Montana Waterways Invaded by Aquatic Mussels

HELENA, Mont. (CN) – Montana is in the midst of a statewide natural resource emergency after samples detected invasive aquatic mussel larvae, or suspicion of their larvae, in at least two major reservoirs.

The suspicious samples were found in and upstream of the Canyon Ferry Reservoir, toward the headwaters of the Missouri River east of Helena. The positive samples were taken from Tiber Reservoir in north-central Montana, along the Marias River. Scientists aren’t sure whether the larvae are from thumbnail-sized zebra mussels or their larger cousin, the quagga mussel. They cling to everything from tennis shoes to docks to intake pipes, generally taking over a water body’s ecological health. They also can wreak havoc for irrigators and dam operators.
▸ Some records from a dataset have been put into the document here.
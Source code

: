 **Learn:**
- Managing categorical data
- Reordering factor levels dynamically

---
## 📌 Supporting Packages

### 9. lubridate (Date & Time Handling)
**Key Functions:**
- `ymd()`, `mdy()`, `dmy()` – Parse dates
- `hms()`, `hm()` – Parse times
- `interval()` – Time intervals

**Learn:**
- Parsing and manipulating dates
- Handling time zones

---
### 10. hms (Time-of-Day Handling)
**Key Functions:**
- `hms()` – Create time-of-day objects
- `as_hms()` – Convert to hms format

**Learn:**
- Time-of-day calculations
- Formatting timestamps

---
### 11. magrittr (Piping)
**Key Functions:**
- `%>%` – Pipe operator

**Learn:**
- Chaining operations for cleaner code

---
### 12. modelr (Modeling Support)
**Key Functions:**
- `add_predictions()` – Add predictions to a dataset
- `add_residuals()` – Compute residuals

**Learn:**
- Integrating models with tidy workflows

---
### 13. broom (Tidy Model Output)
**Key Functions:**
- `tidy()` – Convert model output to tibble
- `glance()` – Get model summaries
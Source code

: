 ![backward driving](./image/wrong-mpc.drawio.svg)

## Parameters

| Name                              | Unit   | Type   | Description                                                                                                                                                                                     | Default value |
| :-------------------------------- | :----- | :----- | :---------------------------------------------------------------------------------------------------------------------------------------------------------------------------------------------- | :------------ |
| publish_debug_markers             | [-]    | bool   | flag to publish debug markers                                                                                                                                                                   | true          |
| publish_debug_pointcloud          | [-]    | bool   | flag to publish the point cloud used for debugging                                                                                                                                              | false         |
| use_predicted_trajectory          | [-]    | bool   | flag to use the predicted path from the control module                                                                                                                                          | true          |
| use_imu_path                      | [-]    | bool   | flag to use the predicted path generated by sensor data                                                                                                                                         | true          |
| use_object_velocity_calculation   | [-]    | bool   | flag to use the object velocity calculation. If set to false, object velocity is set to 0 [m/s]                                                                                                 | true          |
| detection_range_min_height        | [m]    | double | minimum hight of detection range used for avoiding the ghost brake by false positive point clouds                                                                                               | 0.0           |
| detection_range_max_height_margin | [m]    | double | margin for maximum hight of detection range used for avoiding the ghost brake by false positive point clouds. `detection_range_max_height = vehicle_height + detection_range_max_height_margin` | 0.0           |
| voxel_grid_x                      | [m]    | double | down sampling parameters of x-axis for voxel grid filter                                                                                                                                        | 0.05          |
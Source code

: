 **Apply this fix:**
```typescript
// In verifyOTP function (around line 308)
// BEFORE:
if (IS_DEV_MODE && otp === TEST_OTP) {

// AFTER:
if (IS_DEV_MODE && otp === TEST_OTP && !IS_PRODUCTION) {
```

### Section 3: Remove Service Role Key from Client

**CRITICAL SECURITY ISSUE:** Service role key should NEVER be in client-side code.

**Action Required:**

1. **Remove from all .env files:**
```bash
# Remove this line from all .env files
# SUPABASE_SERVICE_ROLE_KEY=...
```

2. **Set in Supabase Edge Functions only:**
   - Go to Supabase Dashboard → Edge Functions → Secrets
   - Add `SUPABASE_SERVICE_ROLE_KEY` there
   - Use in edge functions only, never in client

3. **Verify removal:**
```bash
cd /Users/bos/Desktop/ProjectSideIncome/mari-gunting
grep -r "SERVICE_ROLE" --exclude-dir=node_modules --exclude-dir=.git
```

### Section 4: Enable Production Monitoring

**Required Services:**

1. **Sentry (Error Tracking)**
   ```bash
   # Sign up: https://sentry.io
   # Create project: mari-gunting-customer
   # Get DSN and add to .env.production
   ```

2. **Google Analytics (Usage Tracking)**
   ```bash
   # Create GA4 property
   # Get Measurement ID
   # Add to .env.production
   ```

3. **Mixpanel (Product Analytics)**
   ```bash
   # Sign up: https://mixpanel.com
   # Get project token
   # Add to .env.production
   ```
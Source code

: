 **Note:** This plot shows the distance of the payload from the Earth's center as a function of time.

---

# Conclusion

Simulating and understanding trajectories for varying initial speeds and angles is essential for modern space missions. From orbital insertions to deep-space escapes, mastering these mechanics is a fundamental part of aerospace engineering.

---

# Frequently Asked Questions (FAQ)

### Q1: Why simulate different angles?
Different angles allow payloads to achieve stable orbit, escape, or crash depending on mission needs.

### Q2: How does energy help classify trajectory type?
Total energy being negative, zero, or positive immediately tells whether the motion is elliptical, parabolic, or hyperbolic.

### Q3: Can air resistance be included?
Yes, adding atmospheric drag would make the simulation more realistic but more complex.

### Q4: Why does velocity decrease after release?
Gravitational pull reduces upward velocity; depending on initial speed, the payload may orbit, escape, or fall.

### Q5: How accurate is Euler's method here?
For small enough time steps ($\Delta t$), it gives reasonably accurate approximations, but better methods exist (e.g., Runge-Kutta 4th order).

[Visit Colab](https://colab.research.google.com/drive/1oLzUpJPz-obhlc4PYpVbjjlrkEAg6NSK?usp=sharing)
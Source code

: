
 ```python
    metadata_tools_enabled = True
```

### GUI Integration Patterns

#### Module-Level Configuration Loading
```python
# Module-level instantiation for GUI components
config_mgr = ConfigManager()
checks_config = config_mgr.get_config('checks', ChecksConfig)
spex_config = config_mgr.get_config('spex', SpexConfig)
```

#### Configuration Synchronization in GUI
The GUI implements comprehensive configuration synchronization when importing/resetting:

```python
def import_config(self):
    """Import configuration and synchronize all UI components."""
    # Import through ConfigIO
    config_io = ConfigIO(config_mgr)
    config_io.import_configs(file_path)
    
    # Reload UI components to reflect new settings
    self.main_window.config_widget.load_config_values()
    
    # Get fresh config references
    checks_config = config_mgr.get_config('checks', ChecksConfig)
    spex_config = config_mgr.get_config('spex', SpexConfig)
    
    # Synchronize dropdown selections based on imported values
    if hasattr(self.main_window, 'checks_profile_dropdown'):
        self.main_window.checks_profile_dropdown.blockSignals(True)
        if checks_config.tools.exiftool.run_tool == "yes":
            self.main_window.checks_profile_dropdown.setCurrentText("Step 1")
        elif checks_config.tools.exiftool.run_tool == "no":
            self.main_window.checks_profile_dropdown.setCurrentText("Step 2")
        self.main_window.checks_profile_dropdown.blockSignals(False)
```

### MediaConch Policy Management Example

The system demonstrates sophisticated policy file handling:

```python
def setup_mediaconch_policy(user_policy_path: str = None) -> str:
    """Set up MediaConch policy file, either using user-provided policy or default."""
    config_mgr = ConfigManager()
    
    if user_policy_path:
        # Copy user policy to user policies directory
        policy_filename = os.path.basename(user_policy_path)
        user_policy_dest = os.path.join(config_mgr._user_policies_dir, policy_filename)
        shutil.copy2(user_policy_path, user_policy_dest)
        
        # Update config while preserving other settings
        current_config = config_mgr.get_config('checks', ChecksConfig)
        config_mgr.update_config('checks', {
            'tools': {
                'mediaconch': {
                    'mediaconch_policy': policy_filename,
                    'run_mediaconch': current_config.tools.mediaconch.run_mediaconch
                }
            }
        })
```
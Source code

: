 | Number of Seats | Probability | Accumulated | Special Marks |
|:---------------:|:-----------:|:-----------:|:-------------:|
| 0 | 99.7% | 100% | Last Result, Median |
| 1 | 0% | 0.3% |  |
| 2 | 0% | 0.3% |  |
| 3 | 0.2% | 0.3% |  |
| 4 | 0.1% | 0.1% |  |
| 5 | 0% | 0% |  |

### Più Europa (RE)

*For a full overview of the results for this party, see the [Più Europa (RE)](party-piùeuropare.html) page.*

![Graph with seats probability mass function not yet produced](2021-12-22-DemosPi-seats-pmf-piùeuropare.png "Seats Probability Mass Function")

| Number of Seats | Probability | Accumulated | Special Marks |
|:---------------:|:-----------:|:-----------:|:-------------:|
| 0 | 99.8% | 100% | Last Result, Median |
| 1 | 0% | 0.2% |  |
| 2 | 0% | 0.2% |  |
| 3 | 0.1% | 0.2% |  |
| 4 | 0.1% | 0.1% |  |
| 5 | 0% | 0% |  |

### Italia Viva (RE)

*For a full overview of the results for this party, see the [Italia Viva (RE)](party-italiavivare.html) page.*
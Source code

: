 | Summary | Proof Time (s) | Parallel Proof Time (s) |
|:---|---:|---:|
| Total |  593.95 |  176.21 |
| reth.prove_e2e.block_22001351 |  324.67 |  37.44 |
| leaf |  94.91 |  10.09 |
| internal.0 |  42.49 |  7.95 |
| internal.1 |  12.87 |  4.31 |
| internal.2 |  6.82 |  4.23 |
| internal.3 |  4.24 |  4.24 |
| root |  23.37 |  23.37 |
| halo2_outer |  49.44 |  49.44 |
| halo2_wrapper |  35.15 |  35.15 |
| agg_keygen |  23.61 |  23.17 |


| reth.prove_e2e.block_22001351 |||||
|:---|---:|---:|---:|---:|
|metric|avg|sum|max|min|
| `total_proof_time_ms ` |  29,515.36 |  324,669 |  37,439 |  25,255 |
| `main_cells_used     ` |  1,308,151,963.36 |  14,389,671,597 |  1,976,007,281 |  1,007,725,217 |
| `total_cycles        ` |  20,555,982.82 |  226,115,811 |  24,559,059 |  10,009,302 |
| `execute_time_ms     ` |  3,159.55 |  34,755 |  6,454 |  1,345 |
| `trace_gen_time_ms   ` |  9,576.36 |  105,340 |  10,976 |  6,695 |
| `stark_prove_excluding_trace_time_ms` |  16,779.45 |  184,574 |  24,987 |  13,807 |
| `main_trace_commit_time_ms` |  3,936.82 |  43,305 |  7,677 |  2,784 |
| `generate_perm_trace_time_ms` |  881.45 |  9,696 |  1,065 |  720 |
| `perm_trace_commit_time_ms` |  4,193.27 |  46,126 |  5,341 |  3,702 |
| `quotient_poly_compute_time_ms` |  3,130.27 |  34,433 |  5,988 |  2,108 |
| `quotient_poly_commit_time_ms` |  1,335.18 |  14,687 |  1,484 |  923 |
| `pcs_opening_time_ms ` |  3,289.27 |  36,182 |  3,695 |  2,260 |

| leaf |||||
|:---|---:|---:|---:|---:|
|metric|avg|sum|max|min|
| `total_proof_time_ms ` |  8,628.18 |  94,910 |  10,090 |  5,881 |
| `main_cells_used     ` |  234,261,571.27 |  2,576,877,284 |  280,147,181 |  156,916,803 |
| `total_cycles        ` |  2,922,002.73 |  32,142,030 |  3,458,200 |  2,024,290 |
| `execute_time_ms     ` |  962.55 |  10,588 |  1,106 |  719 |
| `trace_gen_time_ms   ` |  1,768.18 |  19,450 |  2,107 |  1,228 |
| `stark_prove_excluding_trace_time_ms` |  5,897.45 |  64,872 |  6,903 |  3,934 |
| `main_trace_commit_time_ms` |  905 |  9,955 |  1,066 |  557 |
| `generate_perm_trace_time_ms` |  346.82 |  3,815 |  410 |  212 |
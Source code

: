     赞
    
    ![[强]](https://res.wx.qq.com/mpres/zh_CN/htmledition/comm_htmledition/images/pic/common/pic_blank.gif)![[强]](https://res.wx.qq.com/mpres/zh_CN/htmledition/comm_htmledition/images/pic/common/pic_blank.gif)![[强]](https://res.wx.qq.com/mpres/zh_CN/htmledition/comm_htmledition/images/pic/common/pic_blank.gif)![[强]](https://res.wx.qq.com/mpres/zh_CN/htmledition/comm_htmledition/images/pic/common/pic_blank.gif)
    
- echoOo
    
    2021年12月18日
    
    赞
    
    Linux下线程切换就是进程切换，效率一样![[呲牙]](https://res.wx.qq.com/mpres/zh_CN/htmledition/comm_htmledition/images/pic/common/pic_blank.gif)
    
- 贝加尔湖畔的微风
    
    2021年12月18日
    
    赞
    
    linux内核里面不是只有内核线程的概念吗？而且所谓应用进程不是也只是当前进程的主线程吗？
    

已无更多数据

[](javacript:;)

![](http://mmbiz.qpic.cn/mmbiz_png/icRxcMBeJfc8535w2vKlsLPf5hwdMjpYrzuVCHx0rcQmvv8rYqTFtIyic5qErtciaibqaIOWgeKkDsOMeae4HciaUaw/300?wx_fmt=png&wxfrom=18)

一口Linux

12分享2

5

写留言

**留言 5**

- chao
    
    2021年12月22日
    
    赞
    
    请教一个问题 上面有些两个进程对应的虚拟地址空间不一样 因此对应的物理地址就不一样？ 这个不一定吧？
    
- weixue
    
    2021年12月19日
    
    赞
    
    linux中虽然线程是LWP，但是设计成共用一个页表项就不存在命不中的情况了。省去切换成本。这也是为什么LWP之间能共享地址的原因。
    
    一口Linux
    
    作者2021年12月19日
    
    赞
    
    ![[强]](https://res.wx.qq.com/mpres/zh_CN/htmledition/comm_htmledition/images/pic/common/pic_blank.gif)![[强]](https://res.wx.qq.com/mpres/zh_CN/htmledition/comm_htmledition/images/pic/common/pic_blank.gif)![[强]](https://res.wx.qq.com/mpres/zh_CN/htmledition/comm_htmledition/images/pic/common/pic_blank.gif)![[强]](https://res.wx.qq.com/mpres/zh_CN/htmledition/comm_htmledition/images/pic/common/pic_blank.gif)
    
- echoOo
The federal Government Accountability Office estimates $260 million per year is spent trying to fend off invasive aquatic species, including mussels, Asian carp and sea lampreys, with limited success. The National Wildlife Federation notes that the quagga and zebra mussels originally came to the United States from Eastern Europe in the 1980s in the ballast water of ocean-going ships. By 1990, they had infested all of the Great Lakes, and the federation created a time-lapse map that show the mussels’ spread to 36 states, including Texas, Nevada and California.

“The invasion underscores the immense challenges and difficulties of dealing with invasive species once they take hold,” said Jordan Lubetkin, a senior communications manager with the federation’s regional office in Michigan. The federation successfully sued the U.S. Environmental Protection Agency in 2013 to strengthen rules to limit the spread of invasive species through ballast water, and Lubetkin anticipates new regulations to be implemented soon.

But that won’t undo the damage already done to Lake Erie, where Lubetkin grew up. The water used to be muddy, but now is so clear you can see through it.

“While it’s clear though, it’s not clean,” he said. Mussels effectively filter water that typically feeds other aquatic dwellers, removing their food sources. They also excrete phosphorus, which coupled with runoff from agriculture operations, is causing massive algae blooms.

Noting the potential disaster, Montana Gov. Steve Bullock signed an executive order in recent weeks creating an interagency rapid-response team to try to identify and contain existing mussel populations, and prevent future introduction to other waterways. He pointed out that Montana is a headwater state for three regionally significant river systems and that the economic, environmental and recreational impacts of a mussel infestation could have national implications. It also could significantly impact hydroelectric dams and municipal water supplies.

“The potential economic, ecological and recreational impacts for Montana and our region must be addressed quickly and every effort must be taken to prevent the additional spread of this threat,” he said in a press release.

The response team reported Wednesday that about 75 percent of the 140 samples taken from water bodies across Montana all came back negative for larvae. Scientists are working “close to around the clock” to process the remaining 25 percent of the samples, according to incident commander Randy Arnold. Once Tiber and Canyon Ferry reservoirs freeze for the winter, they’ll perform additional sampling in a grid-like pattern to continue to gauge the extent of the suspected invasion.

Like other states, Montana has instituted boat checkpoints, where they’re inspected for mussels. Experts say once they’re established in a water body, there’s little anyone can do to stop their spread.

However, Marc Gaden, a scientist with the Great Lakes Fishery Commission – a cross-border U.S./Canadian group – said a new chemical called Zequanox is showing some positive effects.

“In confirmed water bodies it could be effective in preventing them from taking hold or getting rid of them in small numbers,” Gaden said. “They’re an approved molluscicide for zebra and quagga mussels that aren’t supposed to harm humans, animals, aquatic life or the ecosystem. Nothing, obviously, is risk-free but you have to weigh that against the irreversible harm they cause.”